The tomb of the Maddock Family, timber merchants, who lived here in the early 19th century is a prominent feature of the park and serves as a ‘hangout’ for socializing youths.
And so, St Mary’s has now become Altab Ali Park, a strange name for a landmark in London. It was renamed in memory of a 25-year-old Bengali textile worker who was murdered by three teenage racists on May 4, 1978, as he made his way home from work. At that time racial tensions were running high especially in London’s east end, which had attracted a lot of Pakistani immigrants. The thugs who murdered him, spurred on by the vicious racism of the National Front, said they did it because he ‘was a Paki’. From the tragedy has come some good- the park is the first public space to be named for an immigrant and every year in May the Altab Ali Commemoration takes place in this historic place.
In one corner of the park is the Shahid Minar, representing a mother protecting her children with the red sun behind.
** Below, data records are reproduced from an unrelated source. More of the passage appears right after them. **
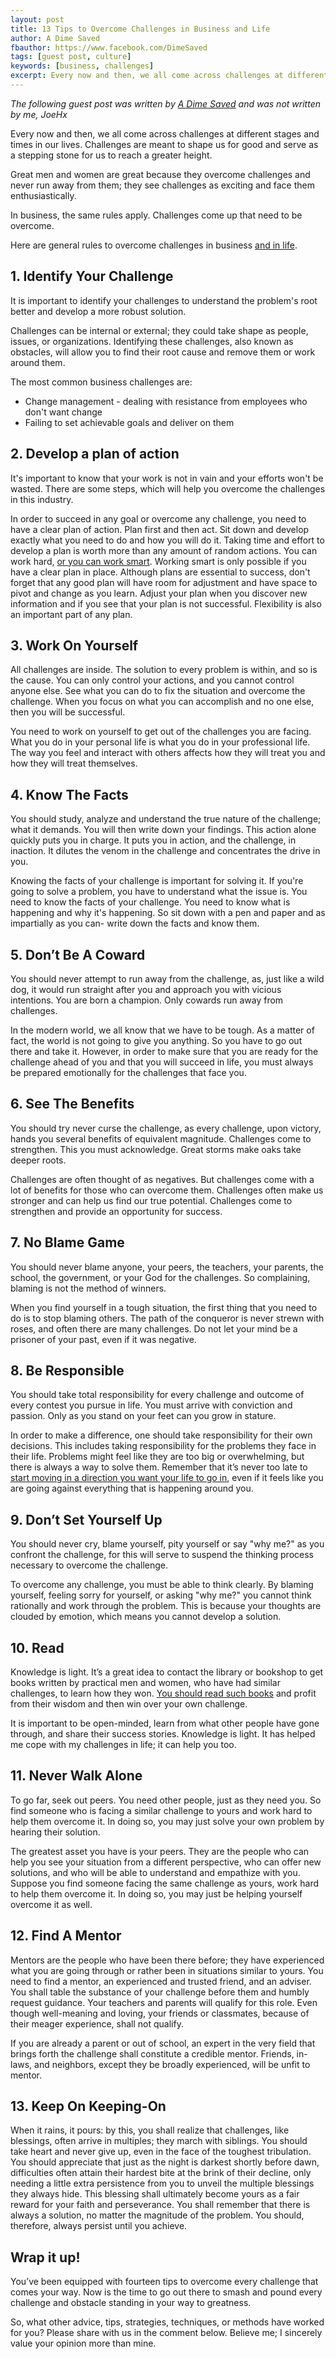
 ```yaml
---
layout: post
title: 13 Tips to Overcome Challenges in Business and Life
author: A Dime Saved
fbauthor: https://www.facebook.com/DimeSaved
tags: [guest post, culture]
keywords: [business, challenges]
excerpt: Every now and then, we all come across challenges at different stages and times in our lives. Challenges are meant to shape us for good and serve as a stepping stone for us to reach a greater height.
---
```


<span style="text-align: center;">*The following guest post was written by [A Dime Saved](https://adimesaved.com/) and was not written by me, JoeHx*</span>

Every now and then, we all come across challenges at different stages and times in our lives. Challenges are meant to shape us for good and serve as a stepping stone for us to reach a greater height.

Great men and women are great because they overcome challenges and never run away from them; they see challenges as exciting and face them enthusiastically.

In business, the same rules apply. Challenges come up that need to be overcome.

Here are general rules to overcome challenges in business [and in life](https://adimesaved.com/best-frugal-living-tips).

## 1. Identify Your Challenge

It is important to identify your challenges to understand the problem's root better and develop a more robust solution.

Challenges can be internal or external; they could take shape as people, issues, or organizations. Identifying these challenges, also known as obstacles, will allow you to find their root cause and remove them or work around them.

The most common business challenges are:

* Change management - dealing with resistance from employees who don't want change
* Failing to set achievable goals and deliver on them

## 2. Develop a plan of action

It's important to know that your work is not in vain and your efforts won't be wasted. There are some steps, which will help you overcome the challenges in this industry.

In order to succeed in any goal or overcome any challenge, you need to have a clear plan of action.  Plan first and then act. Sit down and develop exactly what you need to do and how you will do it. Taking time and effort to develop a plan is worth more than any amount of random actions. You can work hard, [or you can work smart](https://yourmoneygeek.com/passive-income/). Working smart is only possible if you have a clear plan in place. Although plans are essential to success, don't forget that any good plan will have room for adjustment and have space to pivot and change as you learn. Adjust your plan when you discover new information and if you see that your plan is not successful. Flexibility is also an important part of any plan.

## 3. Work On Yourself

All challenges are inside. The solution to every problem is within, and so is the cause. You can only control your actions, and you cannot control anyone else. See what you can do to fix the situation and overcome the challenge. When you focus on what you can accomplish and no one else, then you will be successful.

You need to work on yourself to get out of the challenges you are facing. What you do in your personal life is what you do in your professional life. The way you feel and interact with others affects how they will treat you and how they will treat themselves.

## 4. Know The Facts

You should study, analyze and understand the true nature of the challenge; what it demands. You will then write down your findings. This action alone quickly puts you in charge. It puts you in action, and the challenge, in inaction. It dilutes the venom in the challenge and concentrates the drive in you.

Knowing the facts of your challenge is important for solving it. If you're going to solve a problem, you have to understand what the issue is. You need to know the facts of your challenge. You need to know what is happening and why it's happening. So sit down with a pen and paper and as impartially as you can- write down the facts and know them.

## 5. Don’t Be A Coward

You should never attempt to run away from the challenge, as, just like a wild dog, it would run straight after you and approach you with vicious intentions. You are born a champion. Only cowards run away from challenges.

In the modern world, we all know that we have to be tough. As a matter of fact, the world is not going to give you anything. So you have to go out there and take it. However, in order to make sure that you are ready for the challenge ahead of you and that you will succeed in life, you must always be prepared emotionally for the challenges that face you.

## 6. See The Benefits

You should try never curse the challenge, as every challenge, upon victory, hands you several benefits of equivalent magnitude. Challenges come to strengthen. This you must acknowledge. Great storms make oaks take deeper roots.

Challenges are often thought of as negatives. But challenges come with a lot of benefits for those who can overcome them. Challenges often make us stronger and can help us find our true potential. Challenges come to strengthen and provide an opportunity for success.

## 7. No Blame Game

You should never blame anyone, your peers, the teachers, your parents, the school, the government, or your God for the challenges. So complaining, blaming is not the method of winners.

When you find yourself in a tough situation, the first thing that you need to do is to stop blaming others. The path of the conqueror is never strewn with roses, and often there are many challenges. Do not let your mind be a prisoner of your past, even if it was negative.

## 8. Be Responsible

You should take total responsibility for every challenge and outcome of every contest you pursue in life. You must arrive with conviction and passion. Only as you stand on your feet can you grow in stature.

In order to make a difference, one should take responsibility for their own decisions. This includes taking responsibility for the problems they face in their life. Problems might feel like they are too big or overwhelming, but there is always a way to solve them. Remember that it’s never too late to [start moving in a direction you want your life to go in](https://adimesaved.com/what-no-money-can-buy), even if it feels like you are going against everything that is happening around you.

## 9. Don’t Set Yourself Up

You should never cry, blame yourself, pity yourself or say "why me?" as you confront the challenge, for this will serve to suspend the thinking process necessary to overcome the challenge.

To overcome any challenge, you must be able to think clearly. By blaming yourself, feeling sorry for yourself, or asking "why me?" you cannot think rationally and work through the problem. This is because your thoughts are clouded by emotion, which means you cannot develop a solution.

## 10. Read

Knowledge is light. It’s a great idea to contact the library or bookshop to get books written by practical men and women, who have had similar challenges, to learn how they won. [You should read such books](https://adimesaved.com/best-books-for-women-by-women) and profit from their wisdom and then win over your own challenge.

It is important to be open-minded, learn from what other people have gone through, and share their success stories. Knowledge is light. It has helped me cope with my challenges in life; it can help you too.

## 11. Never Walk Alone

To go far, seek out peers. You need other people, just as they need you. So find someone who is facing a similar challenge to yours and work hard to help them overcome it. In doing so, you may just solve your own problem by hearing their solution.

The greatest asset you have is your peers. They are the people who can help you see your situation from a different perspective, who can offer new solutions, and who will be able to understand and empathize with you. Suppose you find someone facing the same challenge as yours, work hard to help them overcome it. In doing so, you may just be helping yourself overcome it as well.

## 12. Find A Mentor

Mentors are the people who have been there before; they have experienced what you are going through or rather been in situations similar to yours.
You need to find a mentor, an experienced and trusted friend, and an adviser. You shall table the substance of your challenge before them and humbly request guidance. Your teachers and parents will qualify for this role. Even though well-meaning and loving, your friends or classmates, because of their meager experience, shall not qualify.

If you are already a parent or out of school, an expert in the very field that brings forth the challenge shall constitute a credible mentor. Friends, in-laws, and neighbors, except they be broadly experienced, will be unfit to mentor.

## 13. Keep On Keeping-On

When it rains, it pours: by this, you shall realize that challenges, like blessings, often arrive in multiples; they march with siblings. You should take heart and never give up, even in the face of the toughest tribulation. You should appreciate that just as the night is darkest shortly before dawn, difficulties often attain their hardest bite at the brink of their decline, only needing a little extra persistence from you to unveil the multiple blessings they always hide. This blessing shall ultimately become yours as a fair reward for your faith and perseverance. You shall remember that there is always a solution, no matter the magnitude of the problem. You should, therefore, always persist until you achieve.

## Wrap it up!

You’ve been equipped with fourteen tips to overcome every challenge that comes your way. Now is the time to go out there to smash and pound every challenge and obstacle standing in your way to greatness.

So, what other advice, tips, strategies, techniques, or methods have worked for you? Please share with us in the comment below. Believe me; I sincerely value your opinion more than mine.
The Shahid Minar is also referred to as Martyr’s Monument. It has deep cultural and historical significance for Bengalis as it commemorates five Bengali students shot dead on 21 February 1952 in a demonstration in support of the right to use the Bengali language within Pakistan.
Altab Ali Park has had an interesting history down the centuries. Scores of individuals pass through here each hour, most of them unaware of what lies beneath their feet.
Set into the exterior wall by the entrance is my most favourite feature of all. It is the drinking fountain which has witnessed many changes. Although relocated, I love that it is seen almost exactly as it is today, in the image of the church of St Mary’s c.1878 above.
The history of this site is contained on information boards at the perimeter.